There was a surprise waiting for me on my recent trip to Oamaru, a coastal town of 13,350 people in North Otago on New Zealand’s South Island. I’d known before going that it had a “Victorian precinct”, an old part of the town down by the docks that had been restored as a tourist area to show off its handsome 19th century buildings.
What I didn’t know is it had also become steampunk territory: in fact, it is the declared “steam punk capital of the world”.
What is steampunk? It’s basically an art and aesthetic movement inspired by the industrial revolution and Victorian times, with an added science fiction element: think Jules Verne and H. G Wells originally, and more recently, Phillip Pullman. There are also films, TV shows, plays and music that are considered “steampunk”, including, for example, Rock ‘N’ Roll Train by the Australian band AC/DC and—wait for it—Justin Bieber’s version of Santa Claus is Coming to Town, as seen in the 2011 film Arthur Christmas.
This was a brilliant marketing idea for Oamaru, and people come from all over the world to see the precinct. I went to Oamaru this month during a week spent in Dunedin (where I was born but spent only the first three weeks of my life).
There is an annual Steampunk NZ Festival here too, the next from May 30 to June 2, complete with an “absinthe night” and penny-farthing lessons. Tickets are pretty reasonably priced—$200 for an adult passport to everything, including food, for example. Read more on this here.
I have a few relatives in and around Oamaru, so after morning tea with my first cousin-once-removed, Ella, who has lived in the town for all of her 80 years, I took a 10-minute stroll down the hill to visit the Victorian precinct. Here’s what it looked like as I was walking towards it:

Approaching Oamaru’s Victorian precinct (starting with the last building on the left) from Wansbeck St.
Picture ©Caron Eastgate Dann 2013
The precinct is very busy on weekends, but I visited on a weekday, when it was quiet and when the shopkeepers had time to chat to each other and me. Steampunk here seems to be, for many, a way of life rather than just a style.

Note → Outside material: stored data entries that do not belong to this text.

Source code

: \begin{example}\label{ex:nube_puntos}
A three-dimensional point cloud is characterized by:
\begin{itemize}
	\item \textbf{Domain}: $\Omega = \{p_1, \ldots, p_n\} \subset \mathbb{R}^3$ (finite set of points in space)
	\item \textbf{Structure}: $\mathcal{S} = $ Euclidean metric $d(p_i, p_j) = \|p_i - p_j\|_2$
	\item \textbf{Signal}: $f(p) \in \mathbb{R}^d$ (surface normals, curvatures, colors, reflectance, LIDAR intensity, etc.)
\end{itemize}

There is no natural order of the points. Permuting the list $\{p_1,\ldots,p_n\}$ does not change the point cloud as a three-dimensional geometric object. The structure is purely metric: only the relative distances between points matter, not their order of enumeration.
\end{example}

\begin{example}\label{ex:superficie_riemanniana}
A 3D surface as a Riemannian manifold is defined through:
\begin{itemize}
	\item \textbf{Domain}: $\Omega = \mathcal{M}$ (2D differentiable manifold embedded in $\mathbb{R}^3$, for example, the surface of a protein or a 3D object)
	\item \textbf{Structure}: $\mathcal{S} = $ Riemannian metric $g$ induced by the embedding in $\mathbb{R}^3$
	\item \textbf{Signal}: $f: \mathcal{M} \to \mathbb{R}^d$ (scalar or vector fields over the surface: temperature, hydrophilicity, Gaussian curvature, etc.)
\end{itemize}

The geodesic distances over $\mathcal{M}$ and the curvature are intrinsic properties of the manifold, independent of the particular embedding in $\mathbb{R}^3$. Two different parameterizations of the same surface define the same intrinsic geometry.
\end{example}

There are loads of extraordinary galleries here, including the most famous, owned by Donna Demente, a top NZ artist who has settled in Oamaru. She is attributed with driving much of the fine-arts revival in the town, including the annual mask festival. I visited her wonderful Grainstore Gallery, which even allows visitors to take photos, so here are mine:
There are several other steam punk-themed events through the year. If you want to know more about Oamaru’s steampunk revolution, take a look at this fabulous video I found on by Anna Repp:
Wow – grate post!
Hey, thanks, Kenny.
Caron – Thanks for sharing those great ‘photos! Who knew there was a ‘steampunk capital,’ let alone where it is. I like the energy and creativity though, just from the ‘photos. Bet it was a great trip.
It was indeed! Particularly because I went only wanting to see my cousins and to visit Janet Frame’s house. Oamaru is such an interesting place. I must make time to go back.
Great post about my adoptive home! Glad you enjoyed it!
Thank you. I did enjoy it very much and would like to return. Perhaps I’ll get to see the penguins next time.
We also have the Victorian Festival each year in November. Come then to #gigatownoamaru to enjoy both attractions.
How wonderful. I love the idea of a Victorian Festival.